Even if everything goes against you, there's no mandatory jail time associated with carrying a firearm. You might pay a fine and get a misdemeanor slapped against your record, assuming they wanted to take it to court (which they normally don't).

Y'all know what a careful fellow I am. I take precautions. Did you think I wasn't going to look up the law and the corresponding case precedents before embarking on this plan of action?

http://www.legis.state.il.us/publicacts/pubact91/acts/91-0690.html


----------



## pancho (Oct 23, 2006)

One reason I am glad I live in Ms. Anyone can carried a loaded gun in their car and there is no questions asked. As long as it isn't a stolen gun.

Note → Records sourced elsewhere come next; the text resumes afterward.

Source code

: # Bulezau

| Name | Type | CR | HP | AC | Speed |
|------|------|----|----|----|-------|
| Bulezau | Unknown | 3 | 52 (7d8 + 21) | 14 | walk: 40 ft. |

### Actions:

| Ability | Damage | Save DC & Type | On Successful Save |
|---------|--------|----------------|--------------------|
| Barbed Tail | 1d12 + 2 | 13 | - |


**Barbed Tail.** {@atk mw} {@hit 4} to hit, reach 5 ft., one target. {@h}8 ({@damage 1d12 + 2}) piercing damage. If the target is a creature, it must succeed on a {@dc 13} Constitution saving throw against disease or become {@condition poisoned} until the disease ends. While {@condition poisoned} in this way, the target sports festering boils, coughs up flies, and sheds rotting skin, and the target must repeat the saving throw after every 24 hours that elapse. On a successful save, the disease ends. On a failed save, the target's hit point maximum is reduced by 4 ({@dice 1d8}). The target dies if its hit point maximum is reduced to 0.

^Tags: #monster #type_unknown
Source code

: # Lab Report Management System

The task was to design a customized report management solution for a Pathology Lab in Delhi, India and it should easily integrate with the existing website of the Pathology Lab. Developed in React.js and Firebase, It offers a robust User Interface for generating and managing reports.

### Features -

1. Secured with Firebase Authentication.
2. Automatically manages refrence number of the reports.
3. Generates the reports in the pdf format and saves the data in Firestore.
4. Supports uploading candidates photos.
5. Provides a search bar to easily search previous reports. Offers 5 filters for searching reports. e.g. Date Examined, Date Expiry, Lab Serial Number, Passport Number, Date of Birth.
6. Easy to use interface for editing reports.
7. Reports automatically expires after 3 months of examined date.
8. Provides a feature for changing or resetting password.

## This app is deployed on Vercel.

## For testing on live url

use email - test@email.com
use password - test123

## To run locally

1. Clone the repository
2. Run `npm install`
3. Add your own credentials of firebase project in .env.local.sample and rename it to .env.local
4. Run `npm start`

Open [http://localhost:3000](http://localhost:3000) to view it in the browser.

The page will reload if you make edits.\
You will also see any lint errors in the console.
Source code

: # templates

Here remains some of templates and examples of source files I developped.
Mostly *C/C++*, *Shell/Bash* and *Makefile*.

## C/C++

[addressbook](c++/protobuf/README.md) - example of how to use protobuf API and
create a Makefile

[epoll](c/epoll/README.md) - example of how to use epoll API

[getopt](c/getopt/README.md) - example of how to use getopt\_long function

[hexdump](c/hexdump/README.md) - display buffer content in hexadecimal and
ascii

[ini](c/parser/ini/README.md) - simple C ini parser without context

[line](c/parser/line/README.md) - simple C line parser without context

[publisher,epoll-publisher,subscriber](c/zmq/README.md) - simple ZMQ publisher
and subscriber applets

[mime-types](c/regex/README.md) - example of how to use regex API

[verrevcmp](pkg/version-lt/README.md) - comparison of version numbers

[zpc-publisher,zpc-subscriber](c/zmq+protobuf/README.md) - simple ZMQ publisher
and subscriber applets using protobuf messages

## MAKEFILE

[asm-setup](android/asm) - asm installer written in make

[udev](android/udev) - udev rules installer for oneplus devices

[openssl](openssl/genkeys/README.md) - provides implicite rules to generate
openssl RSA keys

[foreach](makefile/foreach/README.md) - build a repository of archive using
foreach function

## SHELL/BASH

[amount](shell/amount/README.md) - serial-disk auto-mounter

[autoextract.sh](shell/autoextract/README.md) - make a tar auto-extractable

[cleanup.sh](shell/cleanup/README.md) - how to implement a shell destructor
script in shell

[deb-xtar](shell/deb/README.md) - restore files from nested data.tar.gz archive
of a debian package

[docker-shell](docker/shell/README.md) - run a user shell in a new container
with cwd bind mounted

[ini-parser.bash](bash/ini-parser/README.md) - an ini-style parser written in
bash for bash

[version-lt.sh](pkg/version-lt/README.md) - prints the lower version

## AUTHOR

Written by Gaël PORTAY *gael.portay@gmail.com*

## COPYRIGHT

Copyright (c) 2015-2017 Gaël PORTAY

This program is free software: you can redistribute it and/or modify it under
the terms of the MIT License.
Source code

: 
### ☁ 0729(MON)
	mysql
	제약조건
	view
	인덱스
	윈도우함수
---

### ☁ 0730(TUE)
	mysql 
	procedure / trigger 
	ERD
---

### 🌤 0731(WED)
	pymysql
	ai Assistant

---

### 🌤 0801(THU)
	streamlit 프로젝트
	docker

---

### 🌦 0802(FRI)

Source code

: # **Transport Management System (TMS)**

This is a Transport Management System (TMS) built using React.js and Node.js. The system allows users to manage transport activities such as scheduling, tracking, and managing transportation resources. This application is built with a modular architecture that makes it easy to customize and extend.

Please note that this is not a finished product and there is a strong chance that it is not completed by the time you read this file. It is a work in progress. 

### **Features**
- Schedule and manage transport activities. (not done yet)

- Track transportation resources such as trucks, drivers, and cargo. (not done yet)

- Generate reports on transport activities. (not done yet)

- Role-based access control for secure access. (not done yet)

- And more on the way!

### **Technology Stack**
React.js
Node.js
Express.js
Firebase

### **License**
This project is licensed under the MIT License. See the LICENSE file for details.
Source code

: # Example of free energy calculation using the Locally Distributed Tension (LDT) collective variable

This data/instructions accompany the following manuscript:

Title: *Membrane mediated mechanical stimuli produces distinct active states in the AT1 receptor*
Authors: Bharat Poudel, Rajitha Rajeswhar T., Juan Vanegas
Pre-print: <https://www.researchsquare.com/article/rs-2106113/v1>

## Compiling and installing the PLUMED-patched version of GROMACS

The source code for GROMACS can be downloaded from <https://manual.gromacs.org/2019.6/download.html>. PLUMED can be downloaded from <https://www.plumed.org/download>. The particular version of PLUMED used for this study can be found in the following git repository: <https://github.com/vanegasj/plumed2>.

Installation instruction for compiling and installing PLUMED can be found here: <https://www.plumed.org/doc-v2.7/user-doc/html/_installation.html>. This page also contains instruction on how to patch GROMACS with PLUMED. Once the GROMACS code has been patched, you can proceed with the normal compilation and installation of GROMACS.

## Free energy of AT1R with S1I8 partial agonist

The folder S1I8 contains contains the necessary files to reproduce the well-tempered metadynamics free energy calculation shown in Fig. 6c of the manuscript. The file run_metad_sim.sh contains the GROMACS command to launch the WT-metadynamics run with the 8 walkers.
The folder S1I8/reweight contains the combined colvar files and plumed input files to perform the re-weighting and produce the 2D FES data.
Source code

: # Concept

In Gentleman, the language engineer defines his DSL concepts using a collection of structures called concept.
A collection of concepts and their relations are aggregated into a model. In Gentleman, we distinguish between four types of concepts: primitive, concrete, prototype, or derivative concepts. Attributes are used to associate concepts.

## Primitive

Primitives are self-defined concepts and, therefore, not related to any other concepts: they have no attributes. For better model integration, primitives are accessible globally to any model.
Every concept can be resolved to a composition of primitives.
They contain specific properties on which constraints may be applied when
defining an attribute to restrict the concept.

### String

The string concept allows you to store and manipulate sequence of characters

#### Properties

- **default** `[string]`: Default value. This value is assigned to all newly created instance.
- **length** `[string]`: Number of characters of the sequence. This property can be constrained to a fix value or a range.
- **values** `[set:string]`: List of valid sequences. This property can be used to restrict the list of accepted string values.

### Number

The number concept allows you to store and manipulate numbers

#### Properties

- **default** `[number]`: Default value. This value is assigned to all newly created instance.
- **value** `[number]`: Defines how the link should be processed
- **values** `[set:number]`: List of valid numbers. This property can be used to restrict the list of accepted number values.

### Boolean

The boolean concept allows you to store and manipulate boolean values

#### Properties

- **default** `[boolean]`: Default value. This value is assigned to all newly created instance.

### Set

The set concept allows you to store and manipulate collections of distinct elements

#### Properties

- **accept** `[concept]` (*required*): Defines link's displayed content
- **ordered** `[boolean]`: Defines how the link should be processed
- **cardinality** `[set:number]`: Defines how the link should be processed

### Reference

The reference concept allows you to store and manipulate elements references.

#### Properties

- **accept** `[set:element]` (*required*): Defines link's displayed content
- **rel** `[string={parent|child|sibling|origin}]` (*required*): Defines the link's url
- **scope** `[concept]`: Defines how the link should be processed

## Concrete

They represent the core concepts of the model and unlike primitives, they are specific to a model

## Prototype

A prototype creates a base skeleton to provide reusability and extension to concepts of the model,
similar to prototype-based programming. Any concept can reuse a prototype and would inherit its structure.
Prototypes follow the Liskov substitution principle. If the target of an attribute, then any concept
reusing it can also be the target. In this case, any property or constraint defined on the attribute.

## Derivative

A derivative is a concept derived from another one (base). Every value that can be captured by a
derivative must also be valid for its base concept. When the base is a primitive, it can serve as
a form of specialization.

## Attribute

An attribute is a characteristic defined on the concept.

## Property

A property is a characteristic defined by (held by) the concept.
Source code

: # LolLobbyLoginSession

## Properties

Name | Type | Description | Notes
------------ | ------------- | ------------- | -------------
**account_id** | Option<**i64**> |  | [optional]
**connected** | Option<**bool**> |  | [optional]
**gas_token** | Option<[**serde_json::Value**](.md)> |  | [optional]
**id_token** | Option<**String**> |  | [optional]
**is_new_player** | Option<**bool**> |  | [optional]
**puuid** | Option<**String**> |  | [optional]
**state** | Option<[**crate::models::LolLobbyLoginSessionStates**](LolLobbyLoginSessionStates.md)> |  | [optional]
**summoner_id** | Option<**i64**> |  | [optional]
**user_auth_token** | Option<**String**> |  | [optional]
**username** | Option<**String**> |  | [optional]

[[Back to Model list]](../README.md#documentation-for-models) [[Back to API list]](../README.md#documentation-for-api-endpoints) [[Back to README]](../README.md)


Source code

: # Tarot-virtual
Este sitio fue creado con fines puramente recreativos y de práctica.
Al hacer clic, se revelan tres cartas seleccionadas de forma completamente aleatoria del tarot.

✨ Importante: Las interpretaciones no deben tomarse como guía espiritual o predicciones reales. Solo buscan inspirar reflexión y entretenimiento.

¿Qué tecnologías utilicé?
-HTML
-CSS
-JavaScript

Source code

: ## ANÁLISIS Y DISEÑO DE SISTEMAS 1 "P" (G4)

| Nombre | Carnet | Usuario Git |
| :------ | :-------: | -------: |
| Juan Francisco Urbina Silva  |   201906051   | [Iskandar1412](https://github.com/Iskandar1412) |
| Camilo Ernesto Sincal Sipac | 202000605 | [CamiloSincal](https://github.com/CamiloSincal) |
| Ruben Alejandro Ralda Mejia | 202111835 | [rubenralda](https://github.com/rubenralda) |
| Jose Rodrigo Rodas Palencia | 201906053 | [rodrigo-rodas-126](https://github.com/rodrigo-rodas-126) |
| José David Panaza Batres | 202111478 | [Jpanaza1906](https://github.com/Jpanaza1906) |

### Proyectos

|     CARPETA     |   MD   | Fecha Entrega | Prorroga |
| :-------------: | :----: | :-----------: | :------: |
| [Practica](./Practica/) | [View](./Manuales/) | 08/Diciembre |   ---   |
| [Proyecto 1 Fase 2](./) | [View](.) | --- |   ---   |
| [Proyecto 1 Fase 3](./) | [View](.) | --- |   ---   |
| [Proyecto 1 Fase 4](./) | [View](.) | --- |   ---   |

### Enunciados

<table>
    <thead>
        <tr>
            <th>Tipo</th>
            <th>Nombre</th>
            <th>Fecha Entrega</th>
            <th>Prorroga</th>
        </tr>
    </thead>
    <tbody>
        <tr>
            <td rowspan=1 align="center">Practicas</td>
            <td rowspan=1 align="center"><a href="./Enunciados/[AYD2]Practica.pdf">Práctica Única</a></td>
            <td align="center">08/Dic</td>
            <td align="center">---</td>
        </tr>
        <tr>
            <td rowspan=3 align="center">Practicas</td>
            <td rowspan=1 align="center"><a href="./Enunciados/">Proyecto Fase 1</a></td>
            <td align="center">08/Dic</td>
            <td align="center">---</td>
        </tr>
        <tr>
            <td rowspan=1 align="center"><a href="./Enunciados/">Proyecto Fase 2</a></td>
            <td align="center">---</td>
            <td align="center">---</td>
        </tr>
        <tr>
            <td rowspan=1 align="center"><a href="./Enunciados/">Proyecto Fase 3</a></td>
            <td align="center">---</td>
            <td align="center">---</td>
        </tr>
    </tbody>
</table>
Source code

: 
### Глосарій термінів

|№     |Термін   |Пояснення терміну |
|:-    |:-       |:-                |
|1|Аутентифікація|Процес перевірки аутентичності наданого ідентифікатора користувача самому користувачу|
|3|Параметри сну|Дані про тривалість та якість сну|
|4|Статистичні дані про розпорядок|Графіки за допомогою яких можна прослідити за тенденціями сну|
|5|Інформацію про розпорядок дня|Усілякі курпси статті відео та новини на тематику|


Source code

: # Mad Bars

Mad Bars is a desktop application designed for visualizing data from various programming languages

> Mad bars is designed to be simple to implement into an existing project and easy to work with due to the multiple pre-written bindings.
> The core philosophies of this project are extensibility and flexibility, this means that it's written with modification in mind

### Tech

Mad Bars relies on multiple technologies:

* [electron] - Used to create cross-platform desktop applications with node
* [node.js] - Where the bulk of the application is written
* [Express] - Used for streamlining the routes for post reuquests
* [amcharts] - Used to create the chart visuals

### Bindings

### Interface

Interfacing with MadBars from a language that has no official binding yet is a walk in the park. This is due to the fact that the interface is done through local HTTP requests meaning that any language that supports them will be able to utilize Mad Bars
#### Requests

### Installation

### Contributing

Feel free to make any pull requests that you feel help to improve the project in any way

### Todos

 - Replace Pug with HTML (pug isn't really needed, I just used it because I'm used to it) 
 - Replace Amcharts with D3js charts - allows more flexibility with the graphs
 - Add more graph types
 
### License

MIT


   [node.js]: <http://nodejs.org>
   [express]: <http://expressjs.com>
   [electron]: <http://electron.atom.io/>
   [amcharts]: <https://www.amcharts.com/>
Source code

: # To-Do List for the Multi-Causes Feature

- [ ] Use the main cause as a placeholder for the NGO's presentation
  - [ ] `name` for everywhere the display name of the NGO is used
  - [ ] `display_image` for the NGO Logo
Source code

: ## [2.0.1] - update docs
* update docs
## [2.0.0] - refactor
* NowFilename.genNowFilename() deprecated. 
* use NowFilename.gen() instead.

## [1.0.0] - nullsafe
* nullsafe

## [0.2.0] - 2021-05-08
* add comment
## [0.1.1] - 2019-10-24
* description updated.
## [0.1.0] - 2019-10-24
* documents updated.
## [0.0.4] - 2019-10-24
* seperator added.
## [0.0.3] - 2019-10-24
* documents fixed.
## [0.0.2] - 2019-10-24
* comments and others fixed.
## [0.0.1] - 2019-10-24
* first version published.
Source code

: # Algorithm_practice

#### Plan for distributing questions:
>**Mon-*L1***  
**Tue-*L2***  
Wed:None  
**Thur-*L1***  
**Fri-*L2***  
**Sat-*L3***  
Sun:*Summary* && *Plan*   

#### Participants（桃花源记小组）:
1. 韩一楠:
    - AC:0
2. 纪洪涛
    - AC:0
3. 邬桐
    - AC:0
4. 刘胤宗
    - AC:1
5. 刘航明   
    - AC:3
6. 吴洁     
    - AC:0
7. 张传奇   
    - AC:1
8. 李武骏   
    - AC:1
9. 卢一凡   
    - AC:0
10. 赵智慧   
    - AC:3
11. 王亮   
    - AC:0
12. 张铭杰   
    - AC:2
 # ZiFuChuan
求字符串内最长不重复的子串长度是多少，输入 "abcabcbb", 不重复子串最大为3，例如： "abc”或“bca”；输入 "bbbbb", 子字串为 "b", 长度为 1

Your car is considered an extention of your home. The castle law has made a lot of difference.


----------



## GREENCOUNTYPETE (Jul 25, 2006)

when i worked as a auto mechanic back in 1996 i saw all sorts , probably the most common was a 12 inch rapala fillet knife left between the doot adn the seat most autos at the time had a decent space there for that and it was an easy reach 

tire checkers from truck stops were also common a lead filled baton for checking semi tires 

the small bats for killing fish 

and even saw a S&W or two although i am fairly sure they were loaded and were definitly uncased usualy in the map pocket of the door GM had hard plastic map pockets in their doors about that time 

wisconsin i belive technicaly has the out of the reach of the driver clause in thier unloaded , cased i guess since they needed 3 things and we don't have foid who knows i drive vans that out of reach thing is tough so i go with the plane sight contradition to the law oh yeah besides wisconsin being the other state with no concealed carry we have laws that contradict laws that contradict laws about those laws and we do have a case clause the case has to be made for a fire arm it has to close with a snap ,zip, velcro, tie or some other fastening closure but you are allowed to make them yourself 

so when i travel my case is in plain sight 

we do however have open carry , just not in cars , withing 1000 feet of a school grounds not the building , the police recently stopped a pedestrian walking his dog with his side arm , they had to re measure twice from the furthest edge of the school property to find he was 45 feet inside a school zone , he did not know was in a school zone as he was not in sight of the school nor actualy did the police till they measured it a few times.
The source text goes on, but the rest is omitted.